Decided On: 17-04-1957

Statues Referred:

  • Law of Torts
  • Fatal Accidents Act of 1855

Case Referred:

  • Sedleigh denfield v. St. Joseph’s Society for Foreign Missions
  • greenock v. Caledonion Railway
  • Secretary of State v. Bharibahu
  • Secretary of State v. Mt. Rukhmini Bai

Bench: Justice Bhutt, Justice Chaturvedi

Facts:

The appellant was the owner of the house located in the Lord Ganj locality of Jabalpur, and the southern wall of the house adjoined a highway. Near the said wall, Thelas were used to be kept.

On 25-08-1947, while it was heavily raining the southern wall of the said building collapsed and crushed the Thela of respondent thereby killing the respondent’s son aged 6 ½ yr. and daughter aged 10 yr. These kids were entrusted with the Thela containing Hosiery goods.

The appellant was prosecuted U/S 304(A) of IPC, but were acquitted. Later the respondent filed a suit in forma pauperis whereby they claimed the damages amounting to 15,950. The appellant defended the suit by contending that the said house was not in a dilapidated condition as to constitute danger to life.

The situation and condition of the house were such that no reasonable person could contend that such unfortunate incident could take place. The defence of Act of God was pleaded by the appellant.

However the Trail Court was convinced about the dilapidated condition of the house and held that there were three cracks in the said wall to which the appellant never cared to get repaired and that the incident took place due gross negligence and carelessness of the appellant. A decree of 11,400 as damages was passed by the Court.

Aggrieved by the decision the appellant approached the High Court contending that the owner could not be held responsible for the unfortunate incident because the house in question was occupied by the tenants therefore several points regarding the burden of proof, volenti non fit imjurria and contributionary negligence was raised.

Issue:

Whether the Trail Court decree was correct or not.

Determination of quantum of damages.

Obiter Dicta:

The buildings adjoining the highway should be maintained in such a condition that it is not dangerous to the users of the highway.
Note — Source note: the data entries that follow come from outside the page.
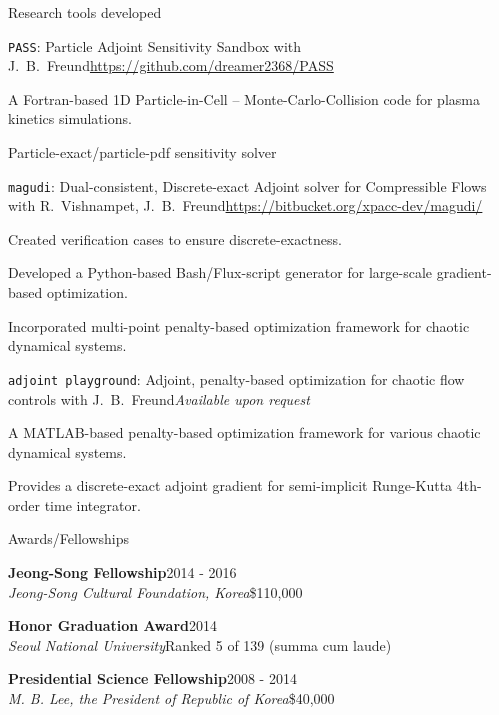 \documentclass{resume} %
\begin{document}

\begin{rSection}{Research tools developed}
\begin{rSubsection}{\texttt{PASS}: Particle Adjoint Sensitivity Sandbox}{}
{with J.\ B.\ Freund}{\url{https://github.com/dreamer2368/PASS}}
\item A Fortran-based 1D Particle-in-Cell -- Monte-Carlo-Collision code for plasma kinetics simulations.
\item Particle-exact/particle-pdf sensitivity solver
\end{rSubsection}
\begin{rSubsection}{\texttt{magudi}: Dual-consistent, Discrete-exact Adjoint solver for Compressible Flows}{}
{with R.\ Vishnampet, J.\ B.\ Freund}{\url{https://bitbucket.org/xpacc-dev/magudi/}}
\item Created verification cases to ensure discrete-exactness.
\item Developed a Python-based Bash/Flux-script generator for large-scale gradient-based optimization.
\item Incorporated multi-point penalty-based optimization framework for chaotic dynamical systems.
\end{rSubsection}
\begin{rSubsection}{\texttt{adjoint playground}: Adjoint, penalty-based optimization for chaotic flow controls}{}
{with J.\ B.\ Freund}{\em Available upon request}
\item A MATLAB-based penalty-based optimization framework for various chaotic dynamical systems.
\item Provides a discrete-exact adjoint gradient for semi-implicit Runge-Kutta 4th-order time integrator.
\end{rSubsection}
\end{rSection}



\begin{rSection}{Awards/Fellowships}

{\bf Jeong-Song Fellowship}\hfill 2014 - 2016\\
{\it Jeong-Song Cultural Foundation, Korea}\hfill \$110,000

{\bf Honor Graduation Award}\hfill 2014\\
{\it Seoul National University}\hfill Ranked 5 of 139 (summa cum laude)

{\bf Presidential Science Fellowship}\hfill 2008 - 2014\\
{\it M. B. Lee, the President of Republic of Korea}\hfill \$40,000

\end{rSection}
\end{document}
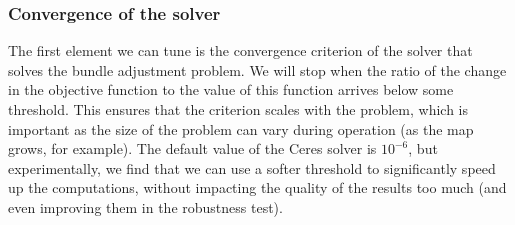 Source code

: \subsubsection{Convergence of the solver}
The first element we can tune is the convergence criterion of the solver that solves the bundle adjustment problem. We will stop when the ratio of the change in the objective function to the value of this function arrives below some threshold. This ensures that the criterion scales with the problem, which is important as the size of the problem can vary during operation (as the map grows, for example). The default value of the Ceres solver is $10^{-6}$, but experimentally, we find that we can use a softer threshold to significantly speed up the computations, without impacting the quality of the results too much (and even improving them in the robustness test).

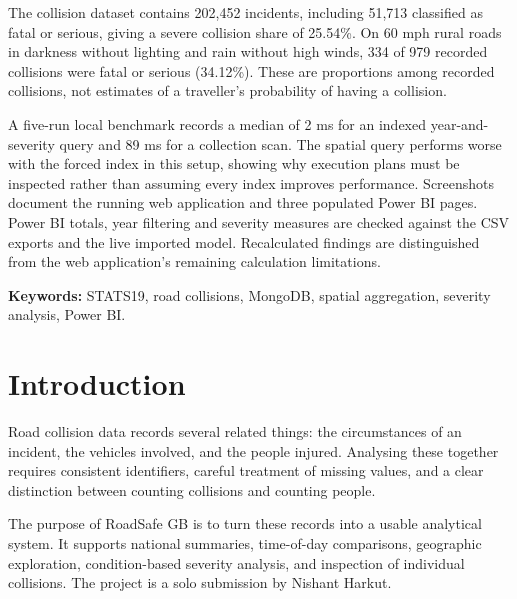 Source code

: \documentclass[11pt,a4paper]{article}
\begin{document}
The collision dataset contains 202,452 incidents, including 51,713 classified as fatal or serious, giving a severe collision share of 25.54\%. On 60 mph rural roads in darkness without lighting and rain without high winds, 334 of 979 recorded collisions were fatal or serious (34.12\%). These are proportions among recorded collisions, not estimates of a traveller's probability of having a collision.

A five-run local benchmark records a median of 2 ms for an indexed year-and-severity query and 89 ms for a collection scan. The spatial query performs worse with the forced index in this setup, showing why execution plans must be inspected rather than assuming every index improves performance. Screenshots document the running web application and three populated Power BI pages. Power BI totals, year filtering and severity measures are checked against the CSV exports and the live imported model. Recalculated findings are distinguished from the web application's remaining calculation limitations.

\textbf{Keywords:} STATS19, road collisions, MongoDB, spatial aggregation, severity analysis, Power BI.
\vspace{2mm}
\begingroup\small\tableofcontents\endgroup
\clearpage
{}
\section{Introduction}
Road collision data records several related things: the circumstances of an incident, the vehicles involved, and the people injured. Analysing these together requires consistent identifiers, careful treatment of missing values, and a clear distinction between counting collisions and counting people.

The purpose of RoadSafe GB is to turn these records into a usable analytical system. It supports national summaries, time-of-day comparisons, geographic exploration, condition-based severity analysis, and inspection of individual collisions. The project is a solo submission by Nishant Harkut.
\end{document}
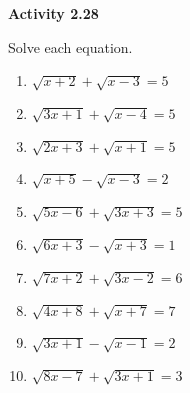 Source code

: \vspace{1ex}
\noindent\textbf{Activity 2.28}

\vspace{0.75ex}

Solve each equation.

\begin{multicols}{2}
\begin{enumerate}[noitemsep, label = \color{blue}\arabic*. ]
    \item \( \sqrt{x + 2} + \sqrt{x - 3} = 5 \)
    \item \( \sqrt{3x + 1} + \sqrt{x - 4} = 5 \)
    \item \( \sqrt{2x + 3} + \sqrt{x + 1} = 5 \)
    \item \( \sqrt{x + 5} - \sqrt{x - 3} = 2 \)
    \item \( \sqrt{5x - 6} + \sqrt{3x + 3} = 5 \)
    \item \( \sqrt{6x + 3} - \sqrt{x + 3} = 1 \)
    \item \( \sqrt{7x + 2} + \sqrt{3x - 2} = 6 \)
    \item \( \sqrt{4x + 8} + \sqrt{x + 7} = 7 \)
    \item \( \sqrt{3x + 1} - \sqrt{x - 1} = 2 \)
    \item \( \sqrt{8x - 7} + \sqrt{3x + 1} = 3 \)
\end{enumerate}
\end{multicols}
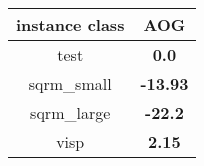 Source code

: \begin{tabular}{c|c}
instance class & AOG \\ 
\hline
test         & {\bf 0.0}    \\ 
sqrm\_small  & {\bf -13.93} \\ 
sqrm\_large  & {\bf -22.2}  \\ 
visp         & {\bf 2.15}   \\ 
\end{tabular}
Negligence to do so amounts to nuisance.

And sometimes the occupier and the owner both are held liable for creating such nuisance despite having knowledge or presumed knowledge of its existence.

To constitute an Act of God, the occurrence must be

  • Due to natural causes exclusively,
  • Of an extraordinary nature, and
  • Such that it could not be anticipated or provided against.

Ratio Decedendi:

The prima facie evidence of negligence lies in the fact that there was disrepair of the damaged wall due to which the roof came off or collapse of wall occurred and the burden to disprove it lied upon the owner or the occupier.

The collapse of 13 X 15 feet wall itself is a prime testimony of the fact that the wall was in grim/dilapidated condition which required due repair on the part of the appellant.

The doctrine of res ispa loquitur was applied by the Trail Court, the doctrine though does not lay dawn any principle of law but tags the appellant with negligence. For this doctrine to apply the plaintiff simply needs to prove the set of circumstances to prove his case without having to prove any act or omission on the part of the appellant.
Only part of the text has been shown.